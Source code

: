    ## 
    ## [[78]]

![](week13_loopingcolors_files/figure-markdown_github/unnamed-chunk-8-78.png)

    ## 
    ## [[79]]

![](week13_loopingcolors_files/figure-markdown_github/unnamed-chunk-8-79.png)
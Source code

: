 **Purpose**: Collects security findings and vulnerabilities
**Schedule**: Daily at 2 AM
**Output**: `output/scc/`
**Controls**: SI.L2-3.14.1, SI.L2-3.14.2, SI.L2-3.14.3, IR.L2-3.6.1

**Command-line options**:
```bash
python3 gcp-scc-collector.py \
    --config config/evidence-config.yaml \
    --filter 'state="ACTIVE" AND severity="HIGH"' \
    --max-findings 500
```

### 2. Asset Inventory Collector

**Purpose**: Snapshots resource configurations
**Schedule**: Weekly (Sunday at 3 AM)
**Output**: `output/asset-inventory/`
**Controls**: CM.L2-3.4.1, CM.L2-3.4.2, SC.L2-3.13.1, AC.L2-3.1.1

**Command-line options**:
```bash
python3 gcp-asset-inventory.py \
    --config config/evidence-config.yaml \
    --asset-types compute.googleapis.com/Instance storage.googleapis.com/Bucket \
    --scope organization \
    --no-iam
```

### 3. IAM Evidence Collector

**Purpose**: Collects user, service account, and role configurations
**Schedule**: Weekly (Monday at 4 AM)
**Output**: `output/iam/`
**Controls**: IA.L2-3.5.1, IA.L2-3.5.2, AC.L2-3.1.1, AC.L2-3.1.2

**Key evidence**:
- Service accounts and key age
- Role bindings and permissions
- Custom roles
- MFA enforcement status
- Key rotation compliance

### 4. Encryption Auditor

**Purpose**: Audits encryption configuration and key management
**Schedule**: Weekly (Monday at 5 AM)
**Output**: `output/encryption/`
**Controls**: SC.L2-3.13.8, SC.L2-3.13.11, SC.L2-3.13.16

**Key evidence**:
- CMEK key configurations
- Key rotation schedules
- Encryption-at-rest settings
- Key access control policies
--------
What is required →
Using the records above, please retype only the run of lines from the line holding "- CMEK key configurations" through the last line, both ends included.

Expected output →
- CMEK key configurations
- Key rotation schedules
- Encryption-at-rest settings
- Key access control policies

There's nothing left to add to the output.